__PROBLEM TO SOLVE__: Whenever a line in the data below includes the string "different", copy it out.

__SUPPLIED DATA__:
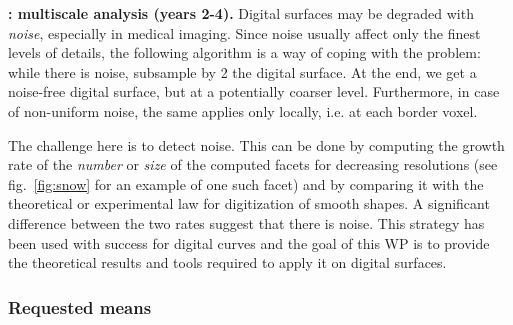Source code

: \noindent\textbf{\wpScale: multiscale analysis (years 2-4).} Digital surfaces may be degraded with \emph{noise}, especially in medical imaging. Since noise usually affect only the finest levels of details, the following algorithm is a way of coping with the problem: while there is noise, subsample by 2 the digital surface. At the end, we get a noise-free digital surface, but at a potentially coarser level. Furthermore, in case of non-uniform noise, the same applies only locally, i.e. at each border voxel.  

The challenge here is to detect noise. This can be done by computing the growth rate of the \emph{number} or \emph{size} of the computed facets for decreasing resolutions (see fig.~\ref{fig:snow} for an example of one such facet) and by comparing it with the theoretical or experimental law for digitization of smooth shapes. A significant difference between the two rates suggest that there is noise. 
This strategy has been used with success for digital curves \cite{Kerautret2012} and the goal of this WP is to provide the theoretical results and tools required to apply it on digital surfaces. 


\newpage

\subsubsection{Requested means}
\label{sec:ressources}





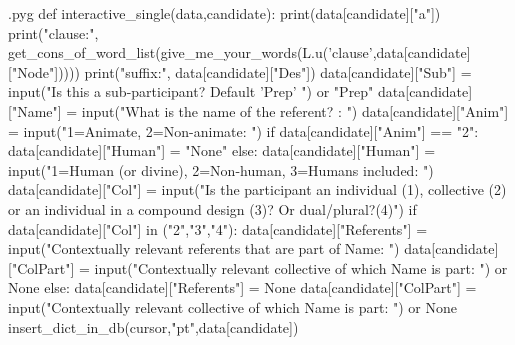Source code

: \documentclass{report}
\makeatletter
\newenvironment{python}{%
  \VerbatimEnvironment
  \minted@resetoptions
  \setkeys{minted@opt}{}
      \begin{VerbatimOut}{\jobname.pyg}}
{%
      \end{VerbatimOut}
      \minted@pygmentize{python}
      \DeleteFile{\jobname.pyg}}
\makeatother
\begin{document}
\begin{python}
def interactive_single(data,candidate):
    print(data[candidate]["a"])
    print("clause:", get_cons_of_word_list(give_me_your_words(L.u('clause',data[candidate]["Node"])))) 
    print("suffix:", data[candidate]["Des"])
    data[candidate]["Sub"] = input("Is this a sub-participant? Default 'Prep' ") or "Prep" 
    data[candidate]["Name"] = input("What is the name of the referent? : ")
    data[candidate]["Anim"] = input("1=Animate, 2=Non-animate: ")
    if data[candidate]["Anim"] == "2":
        data[candidate]["Human"] = "None"
    else:
        data[candidate]["Human"] = input("1=Human (or divine), 2=Non-human, 3=Humans included: ")
    data[candidate]["Col"] = input("Is the participant an individual (1), collective (2) or an individual in a compound design (3)? Or dual/plural?(4)")
    if data[candidate]["Col"] in ("2","3","4"):
        data[candidate]["Referents"] = input("Contextually relevant referents that are part of Name: ")
        data[candidate]["ColPart"] = input("Contextually relevant collective of which Name is part: ") or None
    else:
        data[candidate]["Referents"] = None
        data[candidate]["ColPart"] = input("Contextually relevant collective of which Name is part: ") or None
    insert_dict_in_db(cursor,"pt",data[candidate])

\end{python}
\end{document}
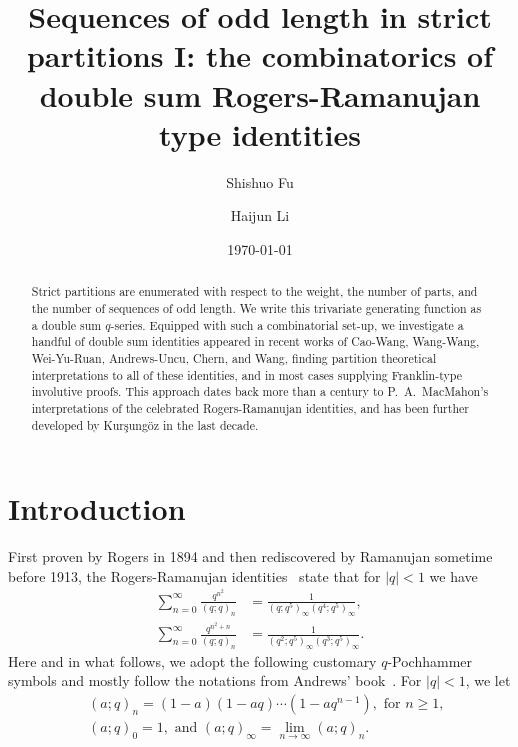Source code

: \documentclass[11pt,reqno]{amsart}
\numberwithin{equation}{section}
\theoremstyle{plain}
\theoremstyle{definition}
\newcommand{\abs}[1]{\left|#1\right|}
\begin{document}
\title[Sequences of odd length in strict partitions I]{Sequences of odd length in strict partitions I: the combinatorics of double sum Rogers-Ramanujan type identities}

\author[S. Fu]{Shishuo Fu}
\address[Shishuo Fu]{College of Mathematics and Statistics, Chongqing University, Chongqing 401331, P.R. China}

\author[H. Li]{Haijun Li}
\address[Haijun Li]{College of Mathematics and Statistics, Chongqing University, Chongqing 401331, P.R. China}

\date{\today}

\begin{abstract}
Strict partitions are enumerated with respect to the weight, the number of parts, and the number of sequences of odd length. We write this trivariate generating function as a double sum $q$-series. Equipped with such a combinatorial set-up, we investigate a handful of double sum identities appeared in recent works of Cao-Wang, Wang-Wang, Wei-Yu-Ruan, Andrews-Uncu, Chern, and Wang, finding partition theoretical interpretations to all of these identities, and in most cases supplying Franklin-type involutive proofs. This approach dates back more than a century to P.~A.~MacMahon's interpretations of the celebrated Rogers-Ramanujan identities, and has been further developed by Kur\c{s}ung\"{o}z in the last decade.
\end{abstract}




\maketitle


\section{Introduction}

First proven by Rogers in 1894 and then rediscovered by Ramanujan sometime before 1913, the Rogers-Ramanujan identities~\cite[Chap.~19]{HW08} state that for $\abs{q}<1$ we have 
\begin{align}\label{id:RR1}
\sum_{n=0}^{\infty}\frac{q^{n^2}}{(q;q)_n} &=\frac{1}{(q;q^5)_{\infty}(q^4;q^5)_{\infty}},\\
\label{id:RR2}
\sum_{n=0}^{\infty}\frac{q^{n^2+n}}{(q;q)_n} &=\frac{1}{(q^2;q^5)_{\infty}(q^3;q^5)_{\infty}}.
\end{align}
Here and in what follows, we adopt the following customary $q$-Pochhammer symbols and mostly follow the notations from Andrews' book~\cite{andtp}. For $\abs{q}<1$, we let
\begin{align*}
& (a;q)_n=(1-a)(1-aq)\cdots(1-aq^{n-1}), \text{ for $n\ge 1$,}\\
& (a;q)_0=1,\text{ and } (a;q)_{\infty}=\lim_{n\to\infty}(a;q)_n.
\end{align*}
\end{document}
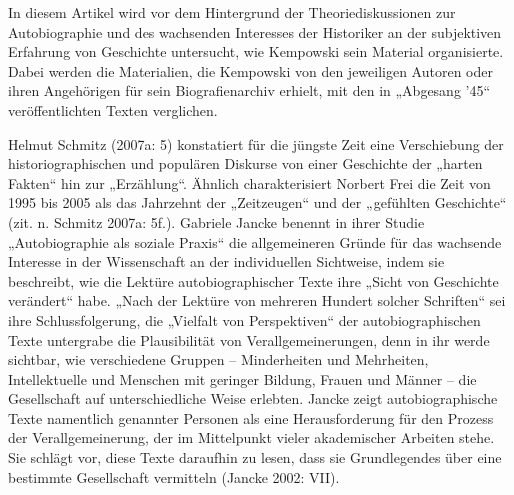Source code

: \begin{multicols*}{2}
In diesem Artikel wird vor dem Hintergrund der Theoriediskussionen zur Autobiographie und des wachsenden Interesses der Historiker an der subjektiven Erfahrung von Geschichte untersucht, wie Kempowski sein Material organisierte. Dabei werden die Materialien, die Kempowski von den jeweiligen Autoren oder ihren Angehörigen für sein Biografienarchiv erhielt, mit den in „Abgesang ’45“ veröffentlichten Texten verglichen.

Helmut Schmitz (2007a: 5) konstatiert für die jüngste Zeit eine Verschiebung der historiographischen und populären Diskurse von einer Geschichte der „harten Fakten“ hin zur „Erzählung“. Ähnlich charakterisiert Norbert Frei die Zeit von 1995 bis 2005 als das Jahrzehnt der „Zeitzeugen“ und der „gefühlten Geschichte“ (zit. n. Schmitz 2007a: 5f.). Gabriele Jancke benennt in ihrer Studie „Autobiographie als soziale Praxis“ die allgemeineren Gründe für das wachsende Interesse in der Wissenschaft an der individuellen Sichtweise, indem sie beschreibt, wie die Lektüre autobiographischer Texte ihre „Sicht von Geschichte verändert“ habe. „Nach der Lektüre von mehreren Hundert solcher Schriften“ sei ihre Schlussfolgerung, die „Vielfalt von Perspektiven“ der autobiographischen Texte untergrabe die Plausibilität von Verallgemeinerungen, denn in ihr werde sichtbar, wie verschiedene Gruppen – Minderheiten und Mehrheiten, Intellektuelle und Menschen mit geringer Bildung, Frauen und Männer – die Gesellschaft auf unterschiedliche Weise erlebten. Jancke zeigt autobiographische Texte namentlich genannter Personen als eine Herausforderung für den Prozess der Verallgemeinerung, der im Mittelpunkt vieler akademischer Arbeiten stehe. Sie schlägt vor, diese Texte daraufhin zu lesen, dass sie Grundlegendes über eine bestimmte Gesellschaft vermitteln (Jancke 2002: VII).


\end{multicols*}
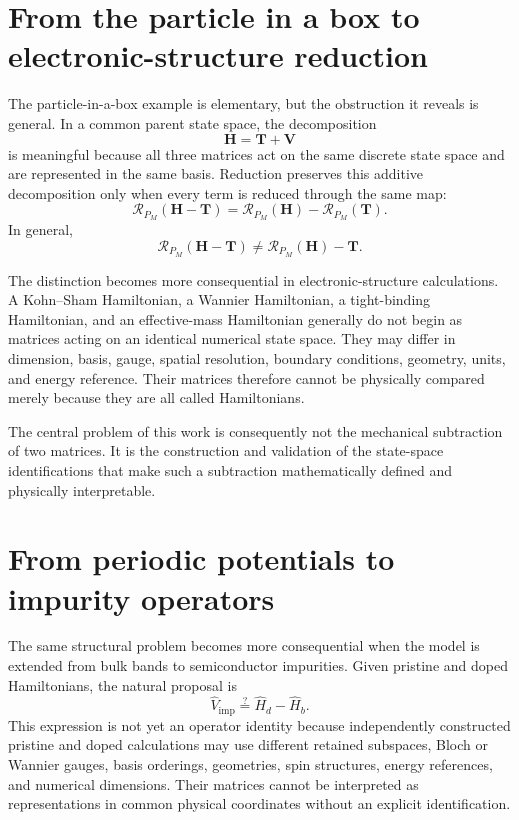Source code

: \section{From the particle in a box to electronic-structure reduction}

The particle-in-a-box example is elementary, but the obstruction it reveals is
general. In a common parent state space, the decomposition
\begin{equation}
    \mathbf H=\mathbf T+\mathbf V
\end{equation}
is meaningful because all three matrices act on the same discrete state space
and are represented in the same basis. Reduction preserves this additive
decomposition only when every term is reduced through the same map:
\begin{equation}
    \mathcal R_{P_M}(\mathbf H-\mathbf T)
    =
    \mathcal R_{P_M}(\mathbf H)
    -
    \mathcal R_{P_M}(\mathbf T).
\end{equation}
In general,
\begin{equation}
    \mathcal R_{P_M}(\mathbf H-\mathbf T)
    \neq
    \mathcal R_{P_M}(\mathbf H)-\mathbf T.
\end{equation}

The distinction becomes more consequential in electronic-structure
calculations. A Kohn--Sham Hamiltonian, a Wannier Hamiltonian, a tight-binding
Hamiltonian, and an effective-mass Hamiltonian generally do not begin as
matrices acting on an identical numerical state space. They may differ in
dimension, basis, gauge, spatial resolution, boundary conditions, geometry,
units, and energy reference. Their matrices therefore cannot be physically
compared merely because they are all called Hamiltonians.

The central problem of this work is consequently not the mechanical
subtraction of two matrices. It is the construction and validation of the
state-space identifications that make such a subtraction mathematically
defined and physically interpretable.

\section{From periodic potentials to impurity operators}


The same structural problem becomes more consequential when the model is
extended from bulk bands to semiconductor impurities. Given pristine and doped
Hamiltonians, the natural proposal is
\begin{equation}
    \hat V_{\mathrm{imp}}
    \stackrel{?}{=}
    \hat H_d-\hat H_b.
\end{equation}
This expression is not yet an operator identity because independently
constructed pristine and doped calculations may use different retained
subspaces, Bloch or Wannier gauges, basis orderings, geometries, spin
structures, energy references, and numerical dimensions. Their matrices cannot
be interpreted as representations in common physical coordinates without an
explicit identification.

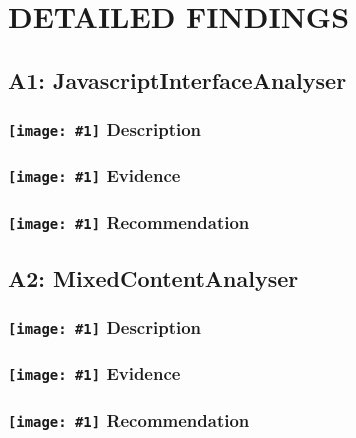 \documentclass[12p]{article}
\newcommand{\icon}[1]{\texttt{[image: \#1]}}
\begin{document}
\section{DETAILED FINDINGS}
\subsection{A1: JavascriptInterfaceAnalyser}
\subsubsection*{\protect\icon{/home/miki/Documents/GITHUB/AndroidPermissions/python/vulns/report_icons/basic_sheet.png} Description}

\subsubsection*{\protect\icon{/home/miki/Documents/GITHUB/AndroidPermissions/python/vulns/report_icons/basic_magnifier.png} Evidence}

\subsubsection*{\protect\icon{/home/miki/Documents/GITHUB/AndroidPermissions/python/vulns/report_icons/basic_todo.png} Recommendation}

\subsection{A2: MixedContentAnalyser}
\subsubsection*{\protect\icon{/home/miki/Documents/GITHUB/AndroidPermissions/python/vulns/report_icons/basic_sheet.png} Description}

\subsubsection*{\protect\icon{/home/miki/Documents/GITHUB/AndroidPermissions/python/vulns/report_icons/basic_magnifier.png} Evidence}

\subsubsection*{\protect\icon{/home/miki/Documents/GITHUB/AndroidPermissions/python/vulns/report_icons/basic_todo.png} Recommendation}
\end{document}
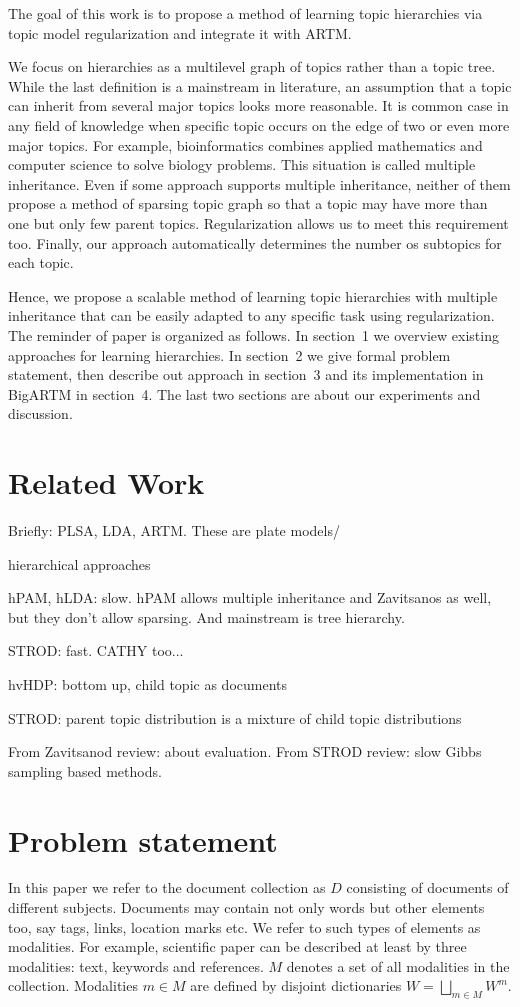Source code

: \documentclass[12pt, twoside]{article}
\begin{document}
The goal of this work is to propose a method of learning topic hierarchies via topic model regularization and integrate it with ARTM. 

We focus on hierarchies as a multilevel graph of topics rather than a topic tree. While the last definition is a mainstream in literature, an assumption that a topic can inherit from several major topics looks more reasonable. 
It is common case in any field of knowledge when specific topic occurs on the edge of two or even more major topics. For example, bioinformatics combines applied mathematics and computer science to solve biology problems. This situation is called multiple inheritance.
Even if some approach supports multiple inheritance, neither of them propose a method of sparsing topic graph so that a topic may have more than one but only few parent topics. Regularization allows us to meet this requirement too.
Finally, our approach automatically determines the number os subtopics for each topic.

Hence, we propose a scalable method of learning topic hierarchies with multiple inheritance that can be easily adapted to any specific task using regularization. The reminder of paper is organized as follows. In section~1 we overview existing approaches for learning hierarchies. In section~2 we give formal problem statement, then describe out approach in section~3 and its implementation in BigARTM in section~4. The last two sections are about our experiments and discussion.

\section{Related Work}
\label{RelatedWork}


Briefly: PLSA, LDA, ARTM. These are plate models/

hierarchical approaches

hPAM, hLDA: slow. hPAM allows multiple inheritance and Zavitsanos as well, but they don't allow sparsing. And mainstream is tree hierarchy.

STROD: fast. CATHY too...

hvHDP: bottom up, child topic as documents

STROD: parent topic distribution is a mixture of child topic distributions

From Zavitsanod review: about evaluation.
From STROD review: slow Gibbs sampling based methods.

\section{Problem statement}
\label{ProblemStatement}
In this paper we refer to the document collection as $D$ consisting of documents of different subjects.
Documents may contain not only words but other elements too, say tags, links, location marks etc. We refer to such types of elements as modalities. For example, scientific paper can be described at least by three modalities: text, keywords and references. $M$ denotes a set of all modalities in the collection. Modalities $m \in M$ are defined by disjoint dictionaries $W = \bigsqcup_{m \in M} W^m$. 
\end{document}
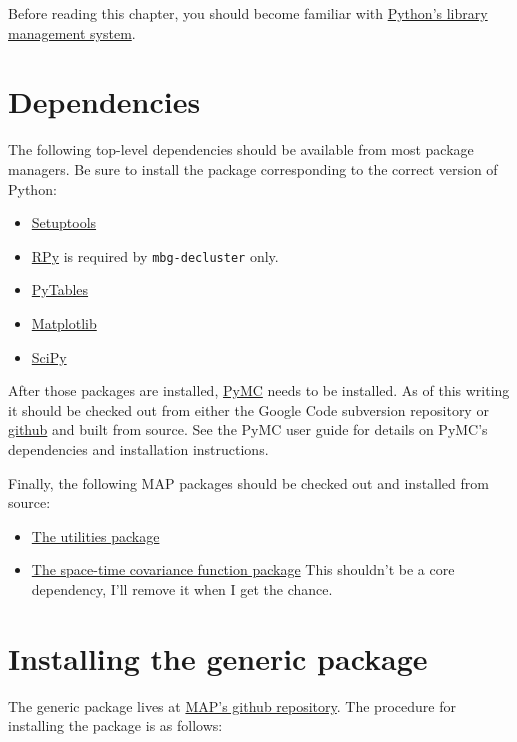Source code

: \bigskip
Before reading this chapter, you should become familiar with \href{http://docs.python.org/install/index.html}{Python's library management system}.

\section{Dependencies}

The following top-level dependencies should be available from most package managers. Be sure to install the package corresponding to the correct version of Python:
\begin{itemize}
    \item \href{http://pypi.python.org/pypi/setuptools}{Setuptools} 
    \item \href{http://rpy.sourceforge.net}{RPy} is required by \texttt{mbg-decluster} only. 
    \item \href{http://www.pytables.org}{PyTables}
    \item \href{http://matplotlib.sourceforge.net}{Matplotlib}  
    \item \href{http://www.scipy.org}{SciPy} 
\end{itemize}

After those packages are installed, \href{http://code.google.com/p/pymc}{PyMC} needs to be installed. As of this writing it should be checked out from either the Google Code subversion repository or \href{http://github.com/pymc-devs/pymc}{github} and built from source. See the PyMC user guide for details on PyMC's dependencies and installation instructions.

Finally, the following MAP packages should be checked out and installed from source:
\begin{itemize}
    \item \href{http://github.com/malaria-atlas-project/map_utils}{The utilities package} 
    \item \href{http://github.com/malaria-atlas-project/st-cov-fun}{The space-time covariance function package} This shouldn't be a core dependency, I'll remove it when I get the chance.
\end{itemize}

\section{Installing the generic package}
The generic package lives at \href{http://github.com/malaria-atlas-project/generic-mbg}{MAP's github repository}. The procedure for installing the package is as follows:

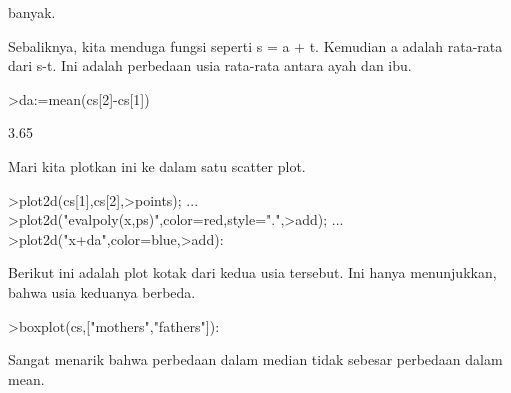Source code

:\documentclass[a4paper,10pt]{article}
\begin{document}
\begin{eulernotebook}
\begin{eulercomment}
\begin{eulercomment}
\begin{eulercomment}
\begin{eulercomment}
\begin{eulercomment}
\begin{eulercomment}
\begin{eulercomment}
\begin{eulercomment}
\begin{eulercomment}
\begin{eulercomment}
\begin{eulercomment}
\begin{eulercomment}
\begin{eulercomment}
\begin{eulercomment}
\begin{eulercomment}
\begin{eulercomment}
\begin{eulercomment}
\begin{eulercomment}
\begin{eulercomment}
\begin{eulercomment}
\begin{eulercomment}
\begin{eulercomment}
\begin{eulercomment}
\begin{eulercomment}
\begin{eulercomment}
\begin{eulercomment}
\begin{eulercomment}
\begin{eulercomment}
\begin{eulercomment}
\begin{eulercomment}
\begin{eulercomment}
\begin{eulercomment}
\begin{eulercomment}
\begin{eulercomment}
\begin{eulercomment}
\begin{eulercomment}
\begin{eulercomment}
\begin{eulercomment}
\begin{eulercomment}
\begin{eulercomment}
\begin{eulercomment}
\begin{eulercomment}
\begin{eulercomment}
\begin{eulercomment}
\begin{eulercomment}
banyak.

Sebaliknya, kita menduga fungsi seperti s = a + t. Kemudian a adalah
rata-rata dari s-t. Ini adalah perbedaan usia rata-rata antara ayah
dan ibu.
\end{eulercomment}
\begin{eulerprompt}
>da:=mean(cs[2]-cs[1])
\end{eulerprompt}
\begin{euleroutput}
  3.65
\end{euleroutput}
\begin{eulercomment}
Mari kita plotkan ini ke dalam satu scatter plot.
\end{eulercomment}
\begin{eulerprompt}
>plot2d(cs[1],cs[2],>points);  ...
>plot2d("evalpoly(x,ps)",color=red,style=".",>add);  ...
>plot2d("x+da",color=blue,>add):
\end{eulerprompt}
\begin{eulercomment}
Berikut ini adalah plot kotak dari kedua usia tersebut. Ini hanya
menunjukkan, bahwa usia keduanya berbeda.
\end{eulercomment}
\begin{eulerprompt}
>boxplot(cs,["mothers","fathers"]):
\end{eulerprompt}
\begin{eulercomment}
Sangat menarik bahwa perbedaan dalam median tidak sebesar perbedaan
dalam mean.
\end{eulercomment}

\end{eulercomment}
\end{eulercomment}
\end{eulercomment}
\end{eulercomment}
\end{eulercomment}
\end{eulercomment}
\end{eulercomment}
\end{eulercomment}
\end{eulercomment}
\end{eulercomment}
\end{eulercomment}
\end{eulercomment}
\end{eulercomment}
\end{eulercomment}
\end{eulercomment}
\end{eulercomment}
\end{eulercomment}
\end{eulercomment}
\end{eulercomment}
\end{eulercomment}
\end{eulercomment}
\end{eulercomment}
\end{eulercomment}
\end{eulercomment}
\end{eulercomment}
\end{eulercomment}
\end{eulercomment}
\end{eulercomment}
\end{eulercomment}
\end{eulercomment}
\end{eulercomment}
\end{eulercomment}
\end{eulercomment}
\end{eulercomment}
\end{eulercomment}
\end{eulercomment}
\end{eulercomment}
\end{eulercomment}
\end{eulercomment}
\end{eulercomment}
\end{eulercomment}
\end{eulercomment}
\end{eulercomment}
\end{eulercomment}
\end{eulernotebook}
\end{document}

__ANSWER FOR THE TASK__:
constructed pristine and doped calculations may use different retained
In this paper we refer to the document collection as $D$ consisting of documents of different subjects.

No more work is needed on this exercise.